A Additional Information: Jacobian Entries

$$\begin{aligned} J_{11}&=-D-\frac{1}{Y}\frac{\partial g}{\partial S_1}(S_1,S_2)u-\frac{A}{V}\frac{\partial J_1}{\partial S_1}(\lambda ,S_1,S_2),\\ J_{12}&=-\frac{1}{Y}\frac{\partial g}{\partial S_2}(S_1,S_2)u-\frac{A}{V}\frac{\partial J_1}{\partial S_2}(\lambda ,S_1,S_2),\\ J_{13}&=-\frac{1}{Y}g(S_1,S_2),\\ J_{14}&=-\frac{A}{V}\frac{\partial J_1}{\partial \lambda }(\lambda ,S_1,S_2),\\ J_{21}&=\frac{1}{Y} \frac{\partial g}{\partial S_1}(S_1,S_2)u-\frac{A}{V}\frac{\partial J_2}{\partial S_1}(\lambda ,S_1,S_2),\\ J_{22}&=-D+\frac{1}{Y}\frac{\partial g}{\partial S_2}(S_1,S_2)u-\frac{A}{V}\frac{\partial J_2}{\partial S_2}(\lambda ,S_1,S_2), \\ J_{23}&=\frac{1}{Y}g(S_1,S_2),\\ J_{24}&=-\frac{A}{V}\frac{\partial J_2}{\partial \lambda }(\lambda ,S_1,S_2),\\ J_{31}&=\frac{\partial g}{\partial S_1}(S_1,S_2)u,\\ J_{32}&=\frac{\partial g}{\partial S_2}(S_1,S_2)u,\\ J_{33}&=g(S_1,S_2) -(D+k_u+\alpha ),\\ J_{34}&=\frac{A\rho }{V}\left( d(\lambda )+\lambda d'(\lambda ) \right) , \\ J_{41}&=\frac{Y}{\rho }\frac{\partial J_1}{\partial S_1}(\lambda ,S_1,S_2),\\ J_{42}&=\frac{Y}{\rho }\frac{\partial J_1}{\partial S_2}(\lambda ,S_1,S_2),\\ J_{43}&=\frac{\alpha V}{A \rho },\\ J_{44}&=\frac{Y}{\rho }\frac{\partial J_1}{\partial \lambda }(\lambda ,S_1,S_2)-k_{\lambda }-\left( d(\lambda )+\lambda d'(\lambda ) \right) . \end{aligned}$$

B Numerical Investigation of a Unique Asymptotically Stable Non-Trivial Equilibrium

To investigate the uniqueness and stability of a non-trivial equilibrium, we select a parameter set, given in Table 1, such that the washout equilibrium \(E^0=(S_1^\text {in},0,0,0)\) is unstable as per the conditions in Corollary 1. Initial conditions are fixed in the range

$$\begin{aligned} S_1(0)\in \left[ 0,S_1^\text {in}\right] , \quad S_2(0)=\left[ 0,S_1^\text {in}\right] ,\quad u(0)\in [0,0.01], \quad \lambda (0)\in [0,0.001], \end{aligned}$$

and we randomly sample 2000 sets of initial conditions and run the model (8) to steady state. Results are presented in Table 4. We find that for each state variable, the standard deviation is orders of magnitude smaller than the calculated mean, suggesting a unique non-trivial asymptotically stable equilibrium exists when the trivial equilibrium is unstable.
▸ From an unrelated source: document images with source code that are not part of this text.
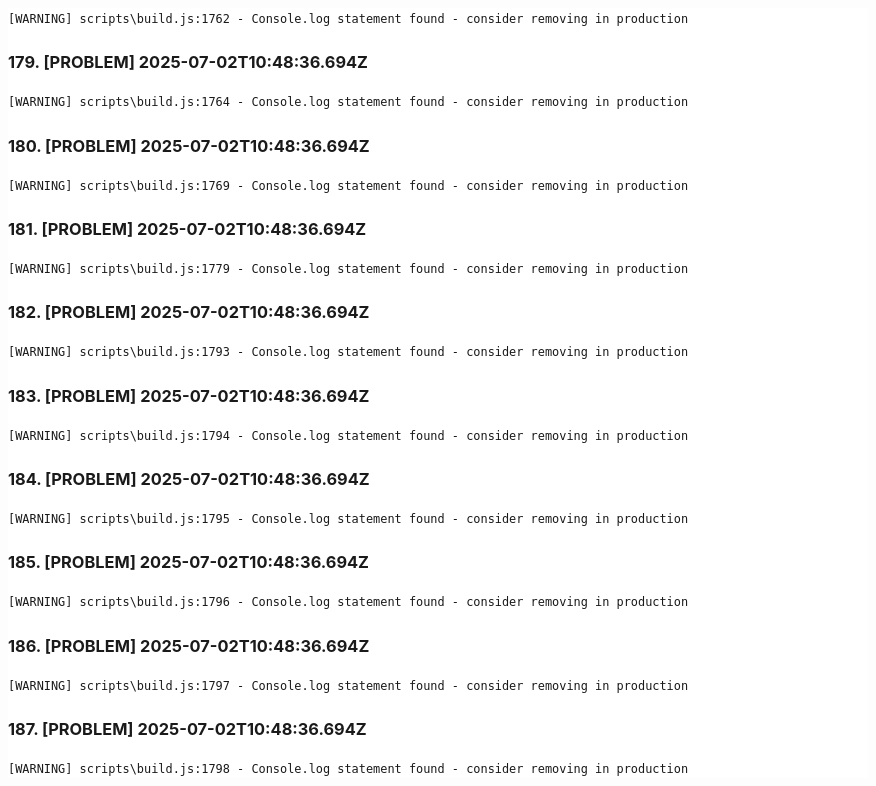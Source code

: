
 ```
[WARNING] scripts\build.js:1762 - Console.log statement found - consider removing in production
```

### 179. [PROBLEM] 2025-07-02T10:48:36.694Z

```
[WARNING] scripts\build.js:1764 - Console.log statement found - consider removing in production
```

### 180. [PROBLEM] 2025-07-02T10:48:36.694Z

```
[WARNING] scripts\build.js:1769 - Console.log statement found - consider removing in production
```

### 181. [PROBLEM] 2025-07-02T10:48:36.694Z

```
[WARNING] scripts\build.js:1779 - Console.log statement found - consider removing in production
```

### 182. [PROBLEM] 2025-07-02T10:48:36.694Z

```
[WARNING] scripts\build.js:1793 - Console.log statement found - consider removing in production
```

### 183. [PROBLEM] 2025-07-02T10:48:36.694Z

```
[WARNING] scripts\build.js:1794 - Console.log statement found - consider removing in production
```

### 184. [PROBLEM] 2025-07-02T10:48:36.694Z

```
[WARNING] scripts\build.js:1795 - Console.log statement found - consider removing in production
```

### 185. [PROBLEM] 2025-07-02T10:48:36.694Z

```
[WARNING] scripts\build.js:1796 - Console.log statement found - consider removing in production
```

### 186. [PROBLEM] 2025-07-02T10:48:36.694Z

```
[WARNING] scripts\build.js:1797 - Console.log statement found - consider removing in production
```

### 187. [PROBLEM] 2025-07-02T10:48:36.694Z

```
[WARNING] scripts\build.js:1798 - Console.log statement found - consider removing in production
```
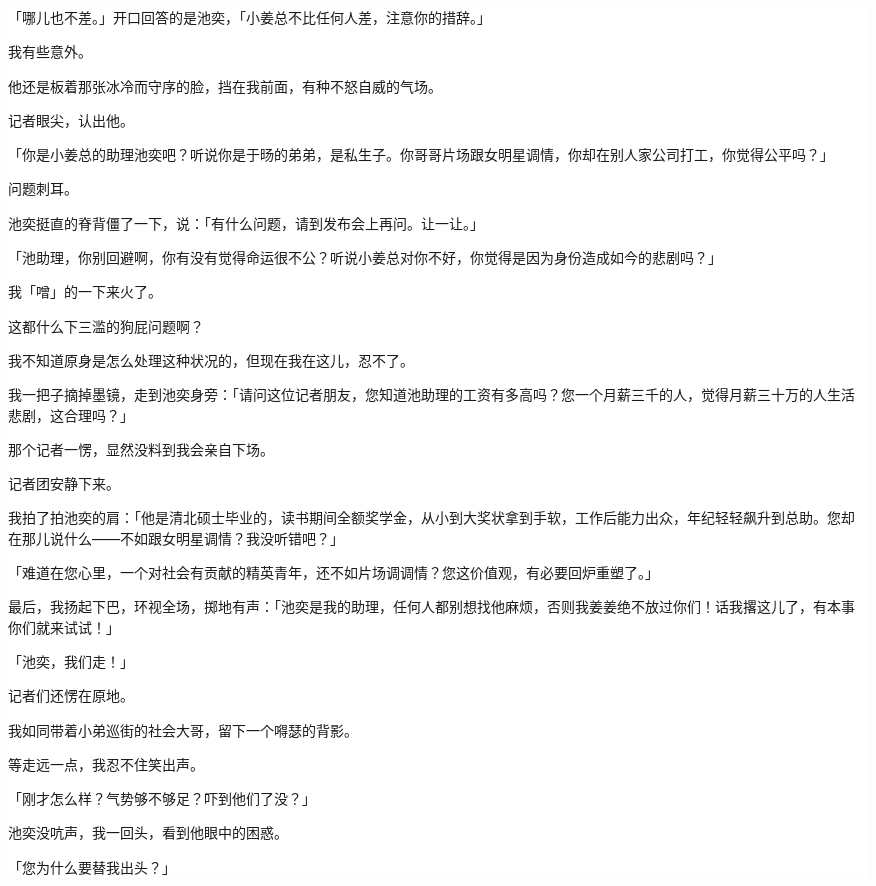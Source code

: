 
「哪儿也不差。」开口回答的是池奕，「小姜总不比任何人差，注意你的措辞。」


我有些意外。


他还是板着那张冰冷而守序的脸，挡在我前面，有种不怒自威的气场。


记者眼尖，认出他。


「你是小姜总的助理池奕吧？听说你是于旸的弟弟，是私生子。你哥哥片场跟女明星调情，你却在别人家公司打工，你觉得公平吗？」


问题刺耳。


池奕挺直的脊背僵了一下，说：「有什么问题，请到发布会上再问。让一让。」


「池助理，你别回避啊，你有没有觉得命运很不公？听说小姜总对你不好，你觉得是因为身份造成如今的悲剧吗？」


我「噌」的一下来火了。


这都什么下三滥的狗屁问题啊？


我不知道原身是怎么处理这种状况的，但现在我在这儿，忍不了。


我一把子摘掉墨镜，走到池奕身旁：「请问这位记者朋友，您知道池助理的工资有多高吗？您一个月薪三千的人，觉得月薪三十万的人生活悲剧，这合理吗？」


那个记者一愣，显然没料到我会亲自下场。


记者团安静下来。


我拍了拍池奕的肩：「他是清北硕士毕业的，读书期间全额奖学金，从小到大奖状拿到手软，工作后能力出众，年纪轻轻飙升到总助。您却在那儿说什么——不如跟女明星调情？我没听错吧？」


「难道在您心里，一个对社会有贡献的精英青年，还不如片场调调情？您这价值观，有必要回炉重塑了。」


最后，我扬起下巴，环视全场，掷地有声：「池奕是我的助理，任何人都别想找他麻烦，否则我姜姜绝不放过你们！话我撂这儿了，有本事你们就来试试！」


「池奕，我们走！」


记者们还愣在原地。


我如同带着小弟巡街的社会大哥，留下一个嘚瑟的背影。


等走远一点，我忍不住笑出声。


「刚才怎么样？气势够不够足？吓到他们了没？」


池奕没吭声，我一回头，看到他眼中的困惑。


「您为什么要替我出头？」

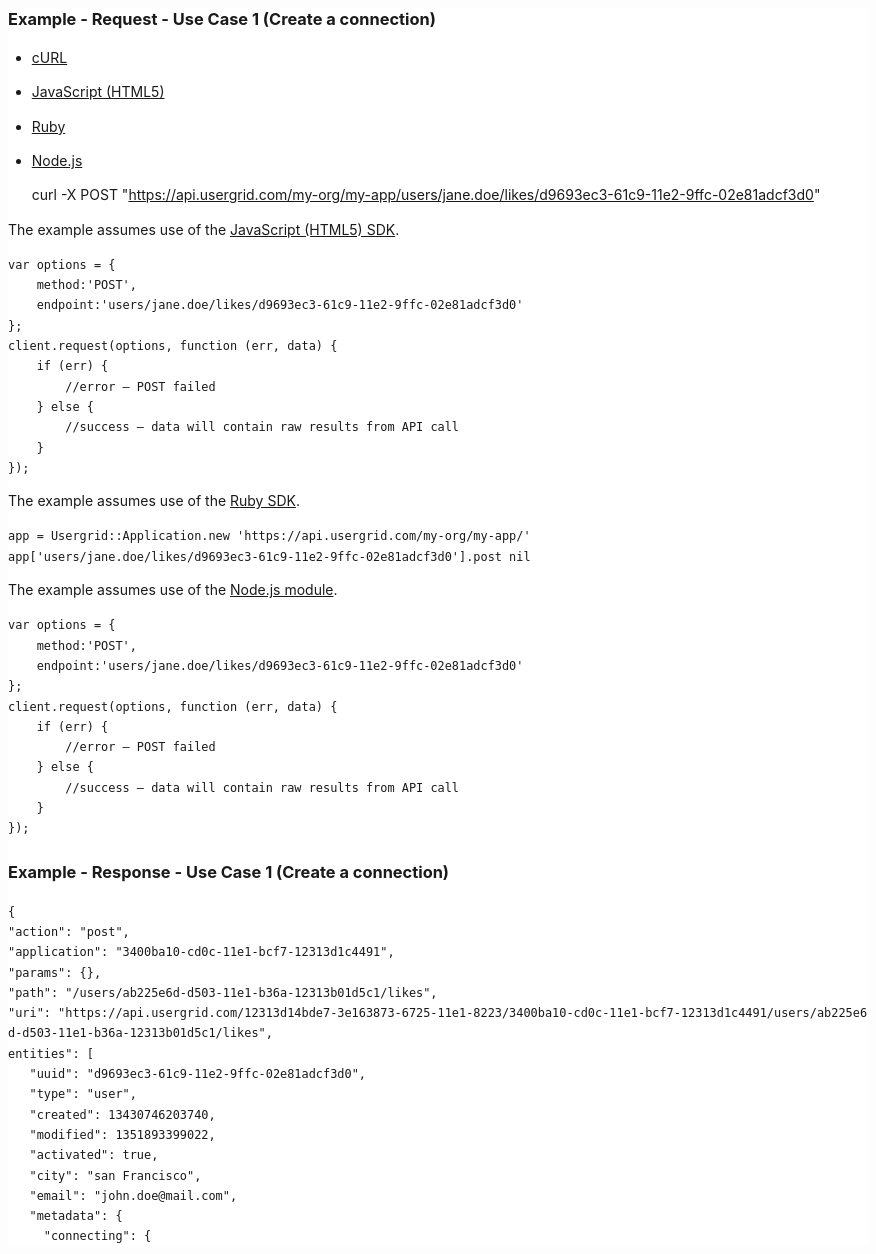 ### Example - Request - Use Case 1 (Create a connection)

-   [cURL](#curl_create_connection1)
-   [JavaScript (HTML5)](#javascript_create_connection1)
-   [Ruby](#ruby_create_connection1)
-   [Node.js](#nodejs_create_connection1)



    curl -X POST "https://api.usergrid.com/my-org/my-app/users/jane.doe/likes/d9693ec3-61c9-11e2-9ffc-02e81adcf3d0"

The example assumes use of the [JavaScript (HTML5)
SDK](https://github.com/apigee/usergrid-javascript-sdk).

    var options = {
        method:'POST',
        endpoint:'users/jane.doe/likes/d9693ec3-61c9-11e2-9ffc-02e81adcf3d0'    
    };
    client.request(options, function (err, data) {
        if (err) {
            //error — POST failed
        } else {
            //success — data will contain raw results from API call        
        }
    });

The example assumes use of the [Ruby
SDK](https://github.com/scottganyo/usergrid_iron).

    app = Usergrid::Application.new 'https://api.usergrid.com/my-org/my-app/'
    app['users/jane.doe/likes/d9693ec3-61c9-11e2-9ffc-02e81adcf3d0'].post nil

The example assumes use of the [Node.js
module](https://github.com/apigee/usergrid-node-module).

    var options = {
        method:'POST',
        endpoint:'users/jane.doe/likes/d9693ec3-61c9-11e2-9ffc-02e81adcf3d0'    
    };
    client.request(options, function (err, data) {
        if (err) {
            //error — POST failed
        } else {
            //success — data will contain raw results from API call        
        }
    });

### Example - Response - Use Case 1 (Create a connection)

    {
    "action": "post",
    "application": "3400ba10-cd0c-11e1-bcf7-12313d1c4491",
    "params": {},
    "path": "/users/ab225e6d-d503-11e1-b36a-12313b01d5c1/likes",
    "uri": "https://api.usergrid.com/12313d14bde7-3e163873-6725-11e1-8223/3400ba10-cd0c-11e1-bcf7-12313d1c4491/users/ab225e6d-d503-11e1-b36a-12313b01d5c1/likes",
    entities": [
       "uuid": "d9693ec3-61c9-11e2-9ffc-02e81adcf3d0",
       "type": "user",
       "created": 13430746203740,
       "modified": 1351893399022,
       "activated": true,
       "city": "san Francisco",
       "email": "john.doe@mail.com",
       "metadata": {
         "connecting": {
Table 4 Mean and standard deviation for interior steady-state values of 2000 model simulations with randomly sampled initial conditions

C A Biofilm Reactor Model with Suspended Bacteria and Monod Growth

The biofilm reactor model with suspended bacteria and without thermodynamic inhibition is given by

$$\begin{aligned} \left. \begin{aligned} \dot{S_1}&= D(S_1^{\text {in}}-S_1) - \frac{1}{Y}\frac{\mu S_1}{K_u+S_1}u - \frac{A}{V}j_1(\lambda ,S_1,S_2),\\ \dot{S_2}&= -DS_2 + \frac{1}{Y}\frac{\mu S_1}{K_u+S_1}u-\frac{A}{V}j_2(\lambda , S_1, S_2),\\ \dot{u}&= u\left( \frac{\mu S_1}{K_u+S_1}-D-k_u\right) + \frac{A}{V}\rho d(\lambda )\lambda - \alpha u,\\ \dot{\lambda }&= \frac{Y }{\rho }j_1(\lambda ,S_1,S_2)-\lambda k_\lambda +\frac{\alpha Vu}{A\rho }-d(\lambda )\lambda , \end{aligned} \right\} \end{aligned}$$
(20)

where

$$\begin{aligned} j_1(\lambda ,S_1,S_2)&:=D_{c_1}\frac{dc_1}{dz}(\lambda )={\left\{ \begin{array}{ll} \frac{\rho }{Y}\int \limits _0^{\lambda }\frac{\mu c_1(z)}{K_{\lambda }+c_1(z)}dz&{}if \quad \lambda>0,\\ 0 &{}if \quad \lambda =0. \end{array}\right. },\\ j_2(\lambda ,S_1,S_2)&:=D_{c_2}\frac{dc_2}{dz}(\lambda )={\left\{ \begin{array}{ll} -\frac{\rho }{Y}\int \limits _0^{\lambda }\frac{\mu c_1(z)}{K_{\lambda }+c_1(z)}dz&{}if \quad \lambda >0,\\ 0 &{}if \quad \lambda =0. \end{array}\right. }, \end{aligned}$$

and the concentration of substrates \(c_1=c_1(z)\) and \(c_2=c_2(z)\) inside the biofilm are given by the solution to

$$\begin{aligned} D_{c_1}\frac{d^2c_1}{dz^2}(z)&=\frac{\rho \mu }{Y}\frac{c_1}{K_\lambda +c_1},\qquad \frac{dc_1}{dz}(0)=0,\quad c_1(\lambda )=S_1, \end{aligned}$$
(21)
$$\begin{aligned} D_{c_2}\frac{d^2c_2}{dz^2}(z)&=-\frac{\rho \mu }{Y} \frac{c_1}{K_\lambda +c_1},\qquad \frac{dc_2}{dz}(0)=0,\quad c_2(\lambda )=S_2. \end{aligned}$$
(22)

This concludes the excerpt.